OTTAWA — Jason Stanley a quitté les États-Unis pour s'installer au Canada en septembre dernier, laissant derrière lui un poste prestigieux à l'université Yale pour rejoindre l'École Munk des affaires étrangères de l'université de Toronto.

Ce chercheur spécialiste du fascisme a pris cette décision pour une seule raison: la liberté universitaire.

«C'est la seule raison. Personne ne vient au Canada pour des salaires plus élevés, car on ne touche pas de salaires plus élevés. On a une retraite moins élevée, des salaires moins élevés, et parfois plus d'heures d'enseignement. C'est donc la liberté universitaire», a expliqué M. Stanley lors d'une entrevue avec La Presse Canadienne.

«Le Canada ne pourra jamais rivaliser avec les meilleures universités privées des États-Unis en matière de salaires et d’avantages sociaux. Il devrait faire tout ce qu’il peut, mais il ne les égalera jamais. Ce que le Canada peut donc offrir, c’est la liberté d’expression, la liberté universitaire et la démocratie», a-t-il ajouté.

M. Stanley n’est pas le seul. Les associations d’enseignement supérieur des deux côtés de la frontière signalent un intérêt accru des chercheurs américains pour les postes universitaires au nord du 49e parallèle.

Lynn Pasquerella, présidente de l'Association américaine des collèges et des universités, a mentionné à La Presse Canadienne que de nombreux universitaires subissaient des pressions politiques de la part des gouvernements des États et du gouvernement fédéral pour modifier ce qu’ils enseignent et étudient.

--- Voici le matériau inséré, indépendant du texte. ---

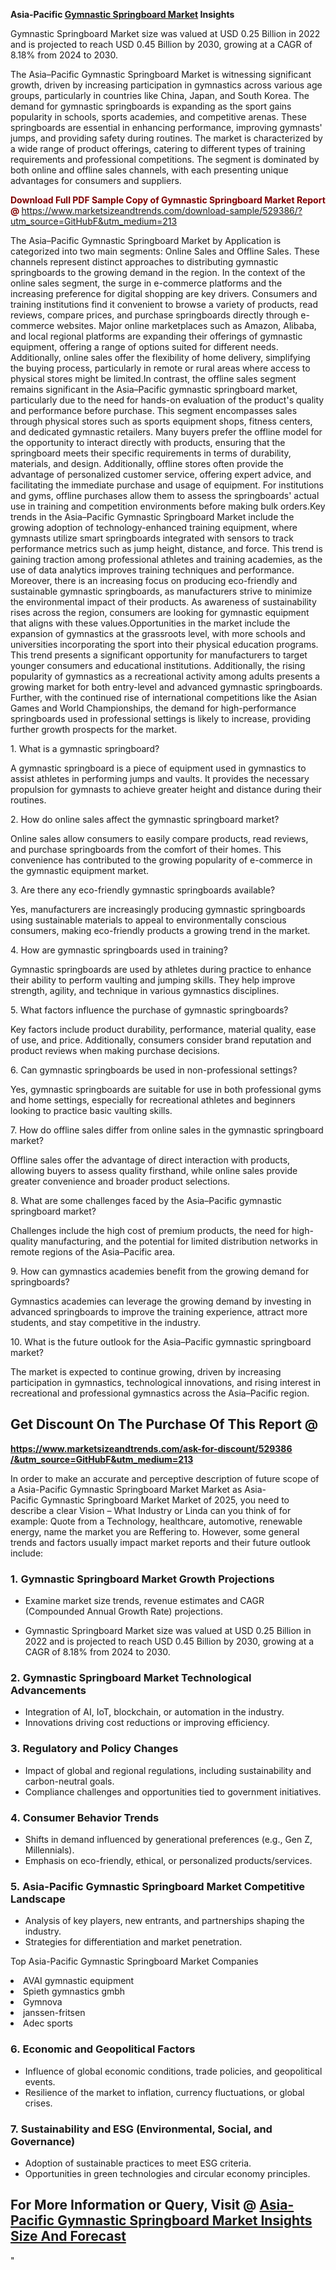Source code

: <p><strong>Asia-Pacific&nbsp;<a href=""https://www.marketsizeandtrends.com/download-sample/529386/&amp;utm_source=GitHubF&amp;utm_medium=213"">Gymnastic Springboard Market</a> Insights</strong></p><p>Gymnastic Springboard Market size was valued at USD 0.25 Billion in 2022 and is projected to reach USD 0.45 Billion by 2030, growing at a CAGR of 8.18% from 2024 to 2030.</p><p><p>The Asia–Pacific Gymnastic Springboard Market is witnessing significant growth, driven by increasing participation in gymnastics across various age groups, particularly in countries like China, Japan, and South Korea. The demand for gymnastic springboards is expanding as the sport gains popularity in schools, sports academies, and competitive arenas. These springboards are essential in enhancing performance, improving gymnasts' jumps, and providing safety during routines. The market is characterized by a wide range of product offerings, catering to different types of training requirements and professional competitions. The segment is dominated by both online and offline sales channels, with each presenting unique advantages for consumers and suppliers. <p><strong><span style="color: #800000;">Download Full PDF Sample Copy of Gymnastic Springboard Market Report @</span>&nbsp;</strong><a href="https://www.marketsizeandtrends.com/download-sample/529386/?utm_source=GitHubF&amp;utm_medium=213" target="_blank">https://www.marketsizeandtrends.com/download-sample/529386/?utm_source=GitHubF&amp;utm_medium=213</a></p>The Asia–Pacific Gymnastic Springboard Market by Application is categorized into two main segments: Online Sales and Offline Sales. These channels represent distinct approaches to distributing gymnastic springboards to the growing demand in the region. In the context of the online sales segment, the surge in e-commerce platforms and the increasing preference for digital shopping are key drivers. Consumers and training institutions find it convenient to browse a variety of products, read reviews, compare prices, and purchase springboards directly through e-commerce websites. Major online marketplaces such as Amazon, Alibaba, and local regional platforms are expanding their offerings of gymnastic equipment, offering a range of options suited for different needs. Additionally, online sales offer the flexibility of home delivery, simplifying the buying process, particularly in remote or rural areas where access to physical stores might be limited.In contrast, the offline sales segment remains significant in the Asia–Pacific gymnastic springboard market, particularly due to the need for hands-on evaluation of the product's quality and performance before purchase. This segment encompasses sales through physical stores such as sports equipment shops, fitness centers, and dedicated gymnastic retailers. Many buyers prefer the offline model for the opportunity to interact directly with products, ensuring that the springboard meets their specific requirements in terms of durability, materials, and design. Additionally, offline stores often provide the advantage of personalized customer service, offering expert advice, and facilitating the immediate purchase and usage of equipment. For institutions and gyms, offline purchases allow them to assess the springboards' actual use in training and competition environments before making bulk orders.Key trends in the Asia–Pacific Gymnastic Springboard Market include the growing adoption of technology-enhanced training equipment, where gymnasts utilize smart springboards integrated with sensors to track performance metrics such as jump height, distance, and force. This trend is gaining traction among professional athletes and training academies, as the use of data analytics improves training techniques and performance. Moreover, there is an increasing focus on producing eco-friendly and sustainable gymnastic springboards, as manufacturers strive to minimize the environmental impact of their products. As awareness of sustainability rises across the region, consumers are looking for gymnastic equipment that aligns with these values.Opportunities in the market include the expansion of gymnastics at the grassroots level, with more schools and universities incorporating the sport into their physical education programs. This trend presents a significant opportunity for manufacturers to target younger consumers and educational institutions. Additionally, the rising popularity of gymnastics as a recreational activity among adults presents a growing market for both entry-level and advanced gymnastic springboards. Further, with the continued rise of international competitions like the Asian Games and World Championships, the demand for high-performance springboards used in professional settings is likely to increase, providing further growth prospects for the market.<p>1. What is a gymnastic springboard?</p><p>A gymnastic springboard is a piece of equipment used in gymnastics to assist athletes in performing jumps and vaults. It provides the necessary propulsion for gymnasts to achieve greater height and distance during their routines.</p><p>2. How do online sales affect the gymnastic springboard market?</p><p>Online sales allow consumers to easily compare products, read reviews, and purchase springboards from the comfort of their homes. This convenience has contributed to the growing popularity of e-commerce in the gymnastic equipment market.</p><p>3. Are there any eco-friendly gymnastic springboards available?</p><p>Yes, manufacturers are increasingly producing gymnastic springboards using sustainable materials to appeal to environmentally conscious consumers, making eco-friendly products a growing trend in the market.</p><p>4. How are gymnastic springboards used in training?</p><p>Gymnastic springboards are used by athletes during practice to enhance their ability to perform vaulting and jumping skills. They help improve strength, agility, and technique in various gymnastics disciplines.</p><p>5. What factors influence the purchase of gymnastic springboards?</p><p>Key factors include product durability, performance, material quality, ease of use, and price. Additionally, consumers consider brand reputation and product reviews when making purchase decisions.</p><p>6. Can gymnastic springboards be used in non-professional settings?</p><p>Yes, gymnastic springboards are suitable for use in both professional gyms and home settings, especially for recreational athletes and beginners looking to practice basic vaulting skills.</p><p>7. How do offline sales differ from online sales in the gymnastic springboard market?</p><p>Offline sales offer the advantage of direct interaction with products, allowing buyers to assess quality firsthand, while online sales provide greater convenience and broader product selections.</p><p>8. What are some challenges faced by the Asia–Pacific gymnastic springboard market?</p><p>Challenges include the high cost of premium products, the need for high-quality manufacturing, and the potential for limited distribution networks in remote regions of the Asia–Pacific area.</p><p>9. How can gymnastics academies benefit from the growing demand for springboards?</p><p>Gymnastics academies can leverage the growing demand by investing in advanced springboards to improve the training experience, attract more students, and stay competitive in the industry.</p><p>10. What is the future outlook for the Asia–Pacific gymnastic springboard market?</p><p>The market is expected to continue growing, driven by increasing participation in gymnastics, technological innovations, and rising interest in recreational and professional gymnastics across the Asia–Pacific region.</p></p><h2><strong>Get Discount On The Purchase Of This Report @&nbsp;</strong></h2><p><strong><a href=""https://www.marketsizeandtrends.com/ask-for-discount/529386/&amp;utm_source=GitHubF&amp;utm_medium=213"" target=""_blank"">https://www.marketsizeandtrends.com/ask-for-discount/529386<br />/&amp;utm_source=GitHubF&amp;utm_medium=213</a></strong></p><p>In order to make an accurate and perceptive description of future scope of a Asia-Pacific&nbsp;Gymnastic Springboard Market Market as Asia-Pacific&nbsp;Gymnastic Springboard Market Market of 2025, you need to describe a clear Vision &ndash; What Industry or Linda can you think of for example: Quote from a Technology, healthcare, automotive, renewable energy, name the market you are Reffering to. However, some general trends and factors usually impact market reports and their future outlook include:</p><h3>1.&nbsp;<strong>Gymnastic Springboard Market Growth Projections</strong></h3><ul><li>Examine market size trends, revenue estimates and CAGR (Compounded Annual Growth Rate) projections.</li><li><p>Gymnastic Springboard Market size was valued at USD 0.25 Billion in 2022 and is projected to reach USD 0.45 Billion by 2030, growing at a CAGR of 8.18% from 2024 to 2030.</p></li></ul><h3>2.&nbsp;<strong>Gymnastic Springboard Market Technological Advancements</strong></h3><ul><li>Integration of AI, IoT, blockchain, or automation in the industry.</li><li>Innovations driving cost reductions or improving efficiency.</li></ul><h3>3.&nbsp;<strong>Regulatory and Policy Changes</strong></h3><ul><li>Impact of global and regional regulations, including sustainability and carbon-neutral goals.</li><li>Compliance challenges and opportunities tied to government initiatives.</li></ul><h3>4.&nbsp;<strong>Consumer Behavior Trends</strong></h3><ul><li>Shifts in demand influenced by generational preferences (e.g., Gen Z, Millennials).</li><li>Emphasis on eco-friendly, ethical, or personalized products/services.</li></ul><h3>5.&nbsp;<strong>Asia-Pacific Gymnastic Springboard Market Competitive Landscape</strong></h3><ul><li>Analysis of key players, new entrants, and partnerships shaping the industry.</li><li>Strategies for differentiation and market penetration.</li></ul><p data-pm-slice=""1 1 []"">Top Asia-Pacific Gymnastic Springboard Market Companies</p><div data-test-id=""""><p><li>AVAI gymnastic equipment</li><li> Spieth gymnastics gmbh</li><li> Gymnova</li><li> janssen-fritsen</li><li> Adec sports</li></p></div><h3>6.&nbsp;<strong>Economic and Geopolitical Factors</strong></h3><ul><li>Influence of global economic conditions, trade policies, and geopolitical events.</li><li>Resilience of the market to inflation, currency fluctuations, or global crises.</li></ul><h3>7.&nbsp;<strong>Sustainability and ESG (Environmental, Social, and Governance)</strong></h3><ul><li>Adoption of sustainable practices to meet ESG criteria.</li><li>Opportunities in green technologies and circular economy principles.</li></ul><h2><strong>For More Information or Query, Visit @&nbsp;</strong><a href=""https://www.verifiedmarketreports.com/product/gymnastic-springboard-market/"" target=""_blank"">Asia-Pacific Gymnastic Springboard Market Insights Size And Forecast</a></h2>"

Elle a évoqué le cas très médiatisé d’un professeur de philosophie de l’université Texas A&M à qui l’on a interdit d’enseigner certaines œuvres de Platon — considéré comme le père de la philosophie occidentale — parce qu’elles traitaient du genre et de la sexualité.

«Les membres du corps enseignant souffrent non seulement d’épuisement professionnel, mais aussi d’une détresse morale extraordinaire, car ils se sentent contraints de prendre des décisions qu’ils jugent contraires à l’éthique, mais pour lesquelles ils estiment n’avoir pas le choix», a souligné Mme Pasquerella.

De ce fait, on observe un «regain» d’intérêt parmi les universitaires américains pour les opportunités offertes par les établissements d’enseignement supérieur au Canada et dans d’autres pays, selon elle.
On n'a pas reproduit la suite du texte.